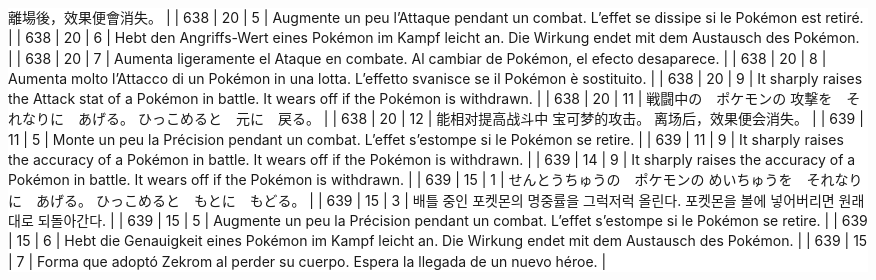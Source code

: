 離場後，效果便會消失。                                                                                                                                       |
| 638     | 20               | 5           | Augmente un peu l’Attaque pendant un combat.
L’effet se dissipe si le Pokémon est retiré.                                                                          |
| 638     | 20               | 6           | Hebt den Angriffs-Wert eines Pokémon im Kampf
leicht an. Die Wirkung endet mit dem Austausch des
Pokémon.                                                          |
| 638     | 20               | 7           | Aumenta ligeramente el Ataque en combate. Al cambiar
de Pokémon, el efecto desaparece.                                                                             |
| 638     | 20               | 8           | Aumenta molto l’Attacco di un Pokémon in una lotta.
L’effetto svanisce se il Pokémon è sostituito.                                                                 |
| 638     | 20               | 9           | It sharply raises the Attack stat of a Pokémon in
battle. It wears off if the Pokémon is withdrawn.                                                                |
| 638     | 20               | 11          | 戦闘中の　ポケモンの
攻撃を　それなりに　あげる。
ひっこめると　元に　戻る。                                                                                                                            |
| 638     | 20               | 12          | 能相对提高战斗中
宝可梦的攻击。
离场后，效果便会消失。                                                                                                                                       |
| 639     | 11               | 5           | Monte un peu la Précision pendant
un combat. L’effet s’estompe
si le Pokémon se retire.                                                                            |
| 639     | 11               | 9           | It sharply raises the accuracy of a
Pokémon in battle. It wears off if the
Pokémon is withdrawn.                                                                   |
| 639     | 14               | 9           | It sharply raises the accuracy of a
Pokémon in battle. It wears off if the
Pokémon is withdrawn.                                                                   |
| 639     | 15               | 1           | せんとうちゅうの　ポケモンの
めいちゅうを　それなりに　あげる。
ひっこめると　もとに　もどる。                                                                                                                   |
| 639     | 15               | 3           | 배틀 중인 포켓몬의 명중률을
그럭저럭 올린다. 포켓몬을 볼에
넣어버리면 원래대로 되돌아간다.                                                                                                                |
| 639     | 15               | 5           | Augmente un peu la Précision pendant un combat.
L’effet s’estompe si le Pokémon se retire.                                                                         |
| 639     | 15               | 6           | Hebt die Genauigkeit eines Pokémon im Kampf
leicht an. Die Wirkung endet mit dem Austausch
des Pokémon.                                                            |
| 639     | 15               | 7           | Forma que adoptó Zekrom al perder su cuerpo.
Espera la llegada de un nuevo héroe.                                                                                  |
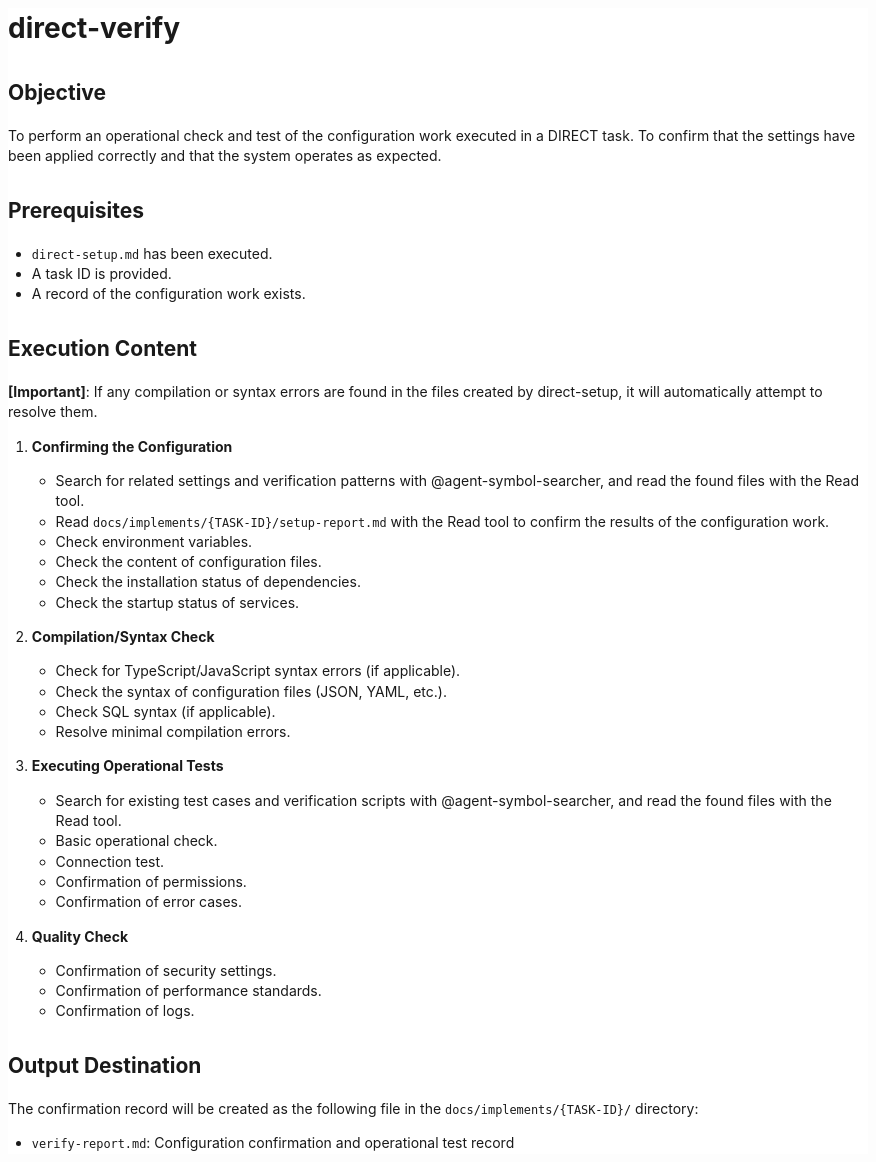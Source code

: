 # direct-verify

## Objective

To perform an operational check and test of the configuration work executed in a DIRECT task. To confirm that the settings have been applied correctly and that the system operates as expected.

## Prerequisites

- `direct-setup.md` has been executed.
- A task ID is provided.
- A record of the configuration work exists.

## Execution Content

**[Important]**: If any compilation or syntax errors are found in the files created by direct-setup, it will automatically attempt to resolve them.

1.  **Confirming the Configuration**
    -   Search for related settings and verification patterns with @agent-symbol-searcher, and read the found files with the Read tool.
    -   Read `docs/implements/{TASK-ID}/setup-report.md` with the Read tool to confirm the results of the configuration work.
    -   Check environment variables.
    -   Check the content of configuration files.
    -   Check the installation status of dependencies.
    -   Check the startup status of services.

2.  **Compilation/Syntax Check**
    -   Check for TypeScript/JavaScript syntax errors (if applicable).
    -   Check the syntax of configuration files (JSON, YAML, etc.).
    -   Check SQL syntax (if applicable).
    -   Resolve minimal compilation errors.

3.  **Executing Operational Tests**
    -   Search for existing test cases and verification scripts with @agent-symbol-searcher, and read the found files with the Read tool.
    -   Basic operational check.
    -   Connection test.
    -   Confirmation of permissions.
    -   Confirmation of error cases.

4.  **Quality Check**
    -   Confirmation of security settings.
    -   Confirmation of performance standards.
    -   Confirmation of logs.

## Output Destination

The confirmation record will be created as the following file in the `docs/implements/{TASK-ID}/` directory:
- `verify-report.md`: Configuration confirmation and operational test record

+ + + + + + +

## WORK REQUEST
A verbatim reproduction of each entry is expected, with every picture omitted.

## TASK RESPONSE
Source code

: 離場後，效果便會消失。                                                                                                                                       |
| 638     | 20               | 5           | Augmente un peu l’Attaque pendant un combat.
L’effet se dissipe si le Pokémon est retiré.                                                                          |
| 638     | 20               | 6           | Hebt den Angriffs-Wert eines Pokémon im Kampf
leicht an. Die Wirkung endet mit dem Austausch des
Pokémon.                                                          |
| 638     | 20               | 7           | Aumenta ligeramente el Ataque en combate. Al cambiar
de Pokémon, el efecto desaparece.                                                                             |
| 638     | 20               | 8           | Aumenta molto l’Attacco di un Pokémon in una lotta.
L’effetto svanisce se il Pokémon è sostituito.                                                                 |
| 638     | 20               | 9           | It sharply raises the Attack stat of a Pokémon in
battle. It wears off if the Pokémon is withdrawn.                                                                |
| 638     | 20               | 11          | 戦闘中の　ポケモンの
攻撃を　それなりに　あげる。
ひっこめると　元に　戻る。                                                                                                                            |
| 638     | 20               | 12          | 能相对提高战斗中
宝可梦的攻击。
离场后，效果便会消失。                                                                                                                                       |
| 639     | 11               | 5           | Monte un peu la Précision pendant
un combat. L’effet s’estompe
si le Pokémon se retire.                                                                            |
| 639     | 11               | 9           | It sharply raises the accuracy of a
Pokémon in battle. It wears off if the
Pokémon is withdrawn.                                                                   |
| 639     | 14               | 9           | It sharply raises the accuracy of a
Pokémon in battle. It wears off if the
Pokémon is withdrawn.                                                                   |
| 639     | 15               | 1           | せんとうちゅうの　ポケモンの
めいちゅうを　それなりに　あげる。
ひっこめると　もとに　もどる。                                                                                                                   |
| 639     | 15               | 3           | 배틀 중인 포켓몬의 명중률을
그럭저럭 올린다. 포켓몬을 볼에
넣어버리면 원래대로 되돌아간다.                                                                                                                |
| 639     | 15               | 5           | Augmente un peu la Précision pendant un combat.
L’effet s’estompe si le Pokémon se retire.                                                                         |
| 639     | 15               | 6           | Hebt die Genauigkeit eines Pokémon im Kampf
leicht an. Die Wirkung endet mit dem Austausch
des Pokémon.                                                            |
| 639     | 15               | 7           | Forma que adoptó Zekrom al perder su cuerpo.
Espera la llegada de un nuevo héroe.                                                                                  |
Source code

: # direct-verify

## Objective

To perform an operational check and test of the configuration work executed in a DIRECT task. To confirm that the settings have been applied correctly and that the system operates as expected.

## Prerequisites

- `direct-setup.md` has been executed.
- A task ID is provided.
- A record of the configuration work exists.

## Execution Content

**[Important]**: If any compilation or syntax errors are found in the files created by direct-setup, it will automatically attempt to resolve them.

1.  **Confirming the Configuration**
    -   Search for related settings and verification patterns with @agent-symbol-searcher, and read the found files with the Read tool.
    -   Read `docs/implements/{TASK-ID}/setup-report.md` with the Read tool to confirm the results of the configuration work.
    -   Check environment variables.
    -   Check the content of configuration files.
    -   Check the installation status of dependencies.
    -   Check the startup status of services.

2.  **Compilation/Syntax Check**
    -   Check for TypeScript/JavaScript syntax errors (if applicable).
    -   Check the syntax of configuration files (JSON, YAML, etc.).
    -   Check SQL syntax (if applicable).
    -   Resolve minimal compilation errors.

3.  **Executing Operational Tests**
    -   Search for existing test cases and verification scripts with @agent-symbol-searcher, and read the found files with the Read tool.
    -   Basic operational check.
    -   Connection test.
    -   Confirmation of permissions.
    -   Confirmation of error cases.

4.  **Quality Check**
    -   Confirmation of security settings.
    -   Confirmation of performance standards.
    -   Confirmation of logs.

## Output Destination

The confirmation record will be created as the following file in the `docs/implements/{TASK-ID}/` directory:
- `verify-report.md`: Configuration confirmation and operational test record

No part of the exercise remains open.